Nostalgia, America, and the Happiest Place on Earth

Nostalgia, America, and the Happiest Place on Earth

As a history teacher, I have to go through the spiel to my students multiple times a year about why learning stuff that happened in the past matters (because the stuff in the past defines the problems of today), why it’s important to know who is telling the story and who is being left out (I try hard to tell the stories of those who have traditionally been left out), and how knowing about this stuff helps them out today (because you’re a part of this world whether you like it or not). But my students never bring up the idea that things were much better “back then.” They are middle schoolers, and so thinking about the lives of others (especially old/dead people) is at times a developmental stretch, but they have never reacted to something we’ve talked about and said, man I wish I lived back then (maybe my curriculum is too depressing?). They can, however, talk about their own lives in this way. They think rosy thoughts of elementary school and how their teachers never gave them homework and they had recess. They miss smaller classes, having only one teacher, and not having so much demanded of them. As they get older, they’ll keep reflecting back, as we all have, on times that seemed easier each time they are faced with a new challenge.

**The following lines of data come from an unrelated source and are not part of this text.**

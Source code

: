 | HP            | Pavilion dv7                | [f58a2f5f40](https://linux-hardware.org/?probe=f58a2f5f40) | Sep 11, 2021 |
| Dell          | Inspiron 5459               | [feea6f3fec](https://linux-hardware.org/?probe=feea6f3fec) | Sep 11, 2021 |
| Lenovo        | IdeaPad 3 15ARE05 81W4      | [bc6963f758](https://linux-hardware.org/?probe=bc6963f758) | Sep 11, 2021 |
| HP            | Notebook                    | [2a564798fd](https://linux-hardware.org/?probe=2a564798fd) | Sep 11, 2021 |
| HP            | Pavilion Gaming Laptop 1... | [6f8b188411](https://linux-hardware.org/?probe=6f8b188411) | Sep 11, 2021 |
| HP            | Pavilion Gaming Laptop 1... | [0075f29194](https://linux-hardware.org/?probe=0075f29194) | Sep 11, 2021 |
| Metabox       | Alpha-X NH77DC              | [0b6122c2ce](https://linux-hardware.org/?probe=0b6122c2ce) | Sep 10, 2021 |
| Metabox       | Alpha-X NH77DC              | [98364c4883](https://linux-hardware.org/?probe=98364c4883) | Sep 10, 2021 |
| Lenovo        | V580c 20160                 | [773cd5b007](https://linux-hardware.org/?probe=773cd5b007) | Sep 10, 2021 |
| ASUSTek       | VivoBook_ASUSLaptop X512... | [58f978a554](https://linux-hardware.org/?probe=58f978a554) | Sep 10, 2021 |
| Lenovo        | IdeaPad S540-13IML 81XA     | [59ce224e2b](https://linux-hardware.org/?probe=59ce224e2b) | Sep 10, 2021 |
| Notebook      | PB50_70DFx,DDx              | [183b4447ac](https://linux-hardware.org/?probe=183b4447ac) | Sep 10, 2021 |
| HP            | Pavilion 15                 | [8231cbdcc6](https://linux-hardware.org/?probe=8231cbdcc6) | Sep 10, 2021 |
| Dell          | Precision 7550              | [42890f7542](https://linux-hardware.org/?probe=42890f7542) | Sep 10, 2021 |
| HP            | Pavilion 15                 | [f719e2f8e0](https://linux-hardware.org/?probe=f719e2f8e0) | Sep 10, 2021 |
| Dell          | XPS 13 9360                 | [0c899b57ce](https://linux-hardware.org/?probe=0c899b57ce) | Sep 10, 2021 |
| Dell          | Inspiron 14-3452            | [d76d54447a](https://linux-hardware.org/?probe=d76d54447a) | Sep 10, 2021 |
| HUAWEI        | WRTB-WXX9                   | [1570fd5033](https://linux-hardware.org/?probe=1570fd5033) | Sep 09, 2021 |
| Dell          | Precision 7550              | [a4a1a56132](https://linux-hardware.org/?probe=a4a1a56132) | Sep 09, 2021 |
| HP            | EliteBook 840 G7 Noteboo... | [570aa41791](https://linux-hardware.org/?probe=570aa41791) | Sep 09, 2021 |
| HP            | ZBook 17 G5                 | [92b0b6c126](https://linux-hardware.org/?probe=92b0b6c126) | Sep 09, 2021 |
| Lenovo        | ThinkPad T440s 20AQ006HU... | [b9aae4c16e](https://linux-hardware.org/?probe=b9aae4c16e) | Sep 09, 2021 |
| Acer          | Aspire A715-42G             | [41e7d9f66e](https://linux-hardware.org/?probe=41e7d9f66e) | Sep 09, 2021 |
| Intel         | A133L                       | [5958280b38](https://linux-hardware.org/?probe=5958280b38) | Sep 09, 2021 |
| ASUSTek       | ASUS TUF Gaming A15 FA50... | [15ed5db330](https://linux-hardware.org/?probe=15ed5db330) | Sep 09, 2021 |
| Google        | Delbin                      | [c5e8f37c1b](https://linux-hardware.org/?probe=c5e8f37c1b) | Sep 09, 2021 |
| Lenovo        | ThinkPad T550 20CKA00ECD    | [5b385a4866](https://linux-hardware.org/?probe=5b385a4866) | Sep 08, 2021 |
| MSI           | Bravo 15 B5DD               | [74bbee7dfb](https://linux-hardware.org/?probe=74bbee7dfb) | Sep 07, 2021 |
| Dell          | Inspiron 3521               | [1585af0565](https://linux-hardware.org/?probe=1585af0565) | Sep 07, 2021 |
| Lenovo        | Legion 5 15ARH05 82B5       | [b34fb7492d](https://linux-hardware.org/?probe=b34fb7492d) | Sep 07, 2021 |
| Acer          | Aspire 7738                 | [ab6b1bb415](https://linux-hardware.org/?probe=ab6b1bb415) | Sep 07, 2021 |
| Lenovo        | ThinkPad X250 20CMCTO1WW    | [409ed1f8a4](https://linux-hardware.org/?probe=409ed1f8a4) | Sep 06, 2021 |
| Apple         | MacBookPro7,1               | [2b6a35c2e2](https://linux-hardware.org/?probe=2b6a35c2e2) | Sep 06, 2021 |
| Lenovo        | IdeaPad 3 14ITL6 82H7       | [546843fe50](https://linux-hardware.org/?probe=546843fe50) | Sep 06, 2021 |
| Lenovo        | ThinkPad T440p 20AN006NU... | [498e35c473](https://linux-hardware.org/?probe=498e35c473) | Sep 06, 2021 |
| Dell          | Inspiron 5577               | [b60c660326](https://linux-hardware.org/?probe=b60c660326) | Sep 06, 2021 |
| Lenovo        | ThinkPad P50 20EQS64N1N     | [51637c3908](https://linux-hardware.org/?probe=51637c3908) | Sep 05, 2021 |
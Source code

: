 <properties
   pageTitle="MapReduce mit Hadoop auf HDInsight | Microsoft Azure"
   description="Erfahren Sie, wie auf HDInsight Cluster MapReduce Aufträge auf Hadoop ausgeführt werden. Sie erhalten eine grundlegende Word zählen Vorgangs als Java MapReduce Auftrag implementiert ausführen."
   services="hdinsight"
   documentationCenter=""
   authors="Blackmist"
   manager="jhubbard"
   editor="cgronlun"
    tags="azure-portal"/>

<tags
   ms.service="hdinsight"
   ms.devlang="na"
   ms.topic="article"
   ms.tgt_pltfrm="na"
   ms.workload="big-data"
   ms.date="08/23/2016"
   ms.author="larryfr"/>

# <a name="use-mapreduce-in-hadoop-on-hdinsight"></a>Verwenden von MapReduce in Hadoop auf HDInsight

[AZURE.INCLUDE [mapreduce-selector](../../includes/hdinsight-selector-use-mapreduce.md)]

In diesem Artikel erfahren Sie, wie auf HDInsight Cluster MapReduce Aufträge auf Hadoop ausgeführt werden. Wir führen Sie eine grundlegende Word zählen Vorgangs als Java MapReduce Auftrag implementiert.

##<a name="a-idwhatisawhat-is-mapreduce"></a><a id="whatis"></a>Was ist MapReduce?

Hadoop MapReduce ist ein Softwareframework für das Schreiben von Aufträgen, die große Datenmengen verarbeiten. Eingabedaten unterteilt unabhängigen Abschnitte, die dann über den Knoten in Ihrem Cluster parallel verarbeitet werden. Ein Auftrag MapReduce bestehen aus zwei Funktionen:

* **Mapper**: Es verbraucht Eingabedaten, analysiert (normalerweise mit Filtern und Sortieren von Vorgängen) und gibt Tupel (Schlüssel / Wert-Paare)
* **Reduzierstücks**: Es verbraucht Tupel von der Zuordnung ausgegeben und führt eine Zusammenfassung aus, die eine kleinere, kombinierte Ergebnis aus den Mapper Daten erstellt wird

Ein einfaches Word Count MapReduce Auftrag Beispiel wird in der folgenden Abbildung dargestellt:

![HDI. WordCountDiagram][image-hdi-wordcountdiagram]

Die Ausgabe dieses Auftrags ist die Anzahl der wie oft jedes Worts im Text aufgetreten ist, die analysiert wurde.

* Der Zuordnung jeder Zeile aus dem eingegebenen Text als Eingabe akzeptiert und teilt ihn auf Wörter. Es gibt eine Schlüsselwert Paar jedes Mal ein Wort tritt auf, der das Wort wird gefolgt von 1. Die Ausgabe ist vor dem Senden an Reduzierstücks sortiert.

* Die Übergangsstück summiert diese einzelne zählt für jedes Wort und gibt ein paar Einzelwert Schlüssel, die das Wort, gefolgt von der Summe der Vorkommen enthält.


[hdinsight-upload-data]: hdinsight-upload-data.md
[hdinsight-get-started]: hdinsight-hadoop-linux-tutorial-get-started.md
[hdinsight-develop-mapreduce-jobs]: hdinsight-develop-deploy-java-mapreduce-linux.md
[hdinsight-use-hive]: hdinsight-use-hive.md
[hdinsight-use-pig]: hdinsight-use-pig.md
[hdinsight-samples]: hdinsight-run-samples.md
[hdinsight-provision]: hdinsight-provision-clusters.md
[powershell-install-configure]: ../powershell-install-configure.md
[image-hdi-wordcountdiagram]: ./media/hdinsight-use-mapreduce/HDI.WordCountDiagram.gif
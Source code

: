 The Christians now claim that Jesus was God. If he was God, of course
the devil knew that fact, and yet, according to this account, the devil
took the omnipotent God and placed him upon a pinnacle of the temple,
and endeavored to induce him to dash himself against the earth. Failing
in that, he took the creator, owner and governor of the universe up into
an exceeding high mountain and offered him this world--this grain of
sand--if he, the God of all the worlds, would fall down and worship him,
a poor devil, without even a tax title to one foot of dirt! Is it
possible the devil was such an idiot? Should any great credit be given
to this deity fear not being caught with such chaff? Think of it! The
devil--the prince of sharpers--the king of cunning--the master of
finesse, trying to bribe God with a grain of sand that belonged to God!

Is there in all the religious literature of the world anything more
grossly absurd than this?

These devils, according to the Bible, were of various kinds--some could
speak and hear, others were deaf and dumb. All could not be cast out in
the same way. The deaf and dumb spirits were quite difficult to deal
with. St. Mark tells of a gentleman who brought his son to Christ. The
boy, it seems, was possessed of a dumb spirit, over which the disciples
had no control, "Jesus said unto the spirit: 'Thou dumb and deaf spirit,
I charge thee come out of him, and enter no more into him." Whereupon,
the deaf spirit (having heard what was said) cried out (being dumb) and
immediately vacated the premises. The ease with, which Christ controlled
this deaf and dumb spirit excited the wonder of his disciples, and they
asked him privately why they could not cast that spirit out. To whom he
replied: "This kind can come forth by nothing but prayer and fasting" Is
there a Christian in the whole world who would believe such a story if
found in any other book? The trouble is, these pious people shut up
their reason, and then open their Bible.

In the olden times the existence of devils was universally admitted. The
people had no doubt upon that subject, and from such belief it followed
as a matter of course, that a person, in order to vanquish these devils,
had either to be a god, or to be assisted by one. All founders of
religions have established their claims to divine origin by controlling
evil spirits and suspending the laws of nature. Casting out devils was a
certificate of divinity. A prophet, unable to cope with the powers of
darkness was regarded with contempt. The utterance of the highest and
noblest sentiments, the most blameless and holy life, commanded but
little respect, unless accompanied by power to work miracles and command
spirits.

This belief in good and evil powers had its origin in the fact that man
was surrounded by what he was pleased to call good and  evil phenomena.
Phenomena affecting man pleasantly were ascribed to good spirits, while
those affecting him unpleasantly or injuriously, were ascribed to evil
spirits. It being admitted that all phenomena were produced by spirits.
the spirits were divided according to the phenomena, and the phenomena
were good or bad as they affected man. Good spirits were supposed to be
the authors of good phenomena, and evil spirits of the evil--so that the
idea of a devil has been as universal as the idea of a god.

We as a country, as a massive, diverse, and young country, are at a point where we feel like we should have all this stuff figured out. Clearly we don’t. As we become more aware as a nation, and voices who have been left out of the story gain power, tensions and inequalities that have always existed are finally reaching the consciousness of people who have been lucky enough to not be affected. When change happens, there is always a backslide, because change is hard and scary (and not everyone has read Who Moved My Cheese?).

Part of this backslide has been looking back to World War II through the Reagan Era and pulling out the rose-colored memories. Remember when America was the best? Remember when other countries wanted our help? Remember when we all wanted (and got) the house with the picket fence and the 2.5 kids? Remember when we were the leaders is all things, always? (If you’ve watched South Park this season, I’m guessing you too said that in the Member-berry voice) Let’s go back there. Let’s “Make America Great Again,” (internal sigh and tears and rage).

But, for many, as said best in the poem “Let America Be America Again,” by Langston Hughes, “America has never been America to me.” These memories aren’t real for every American. They aren’t really real for most Americans. Even Americans who lived during “those times” probably did not look around and think, “this is the best America will ever be, let’s never change.”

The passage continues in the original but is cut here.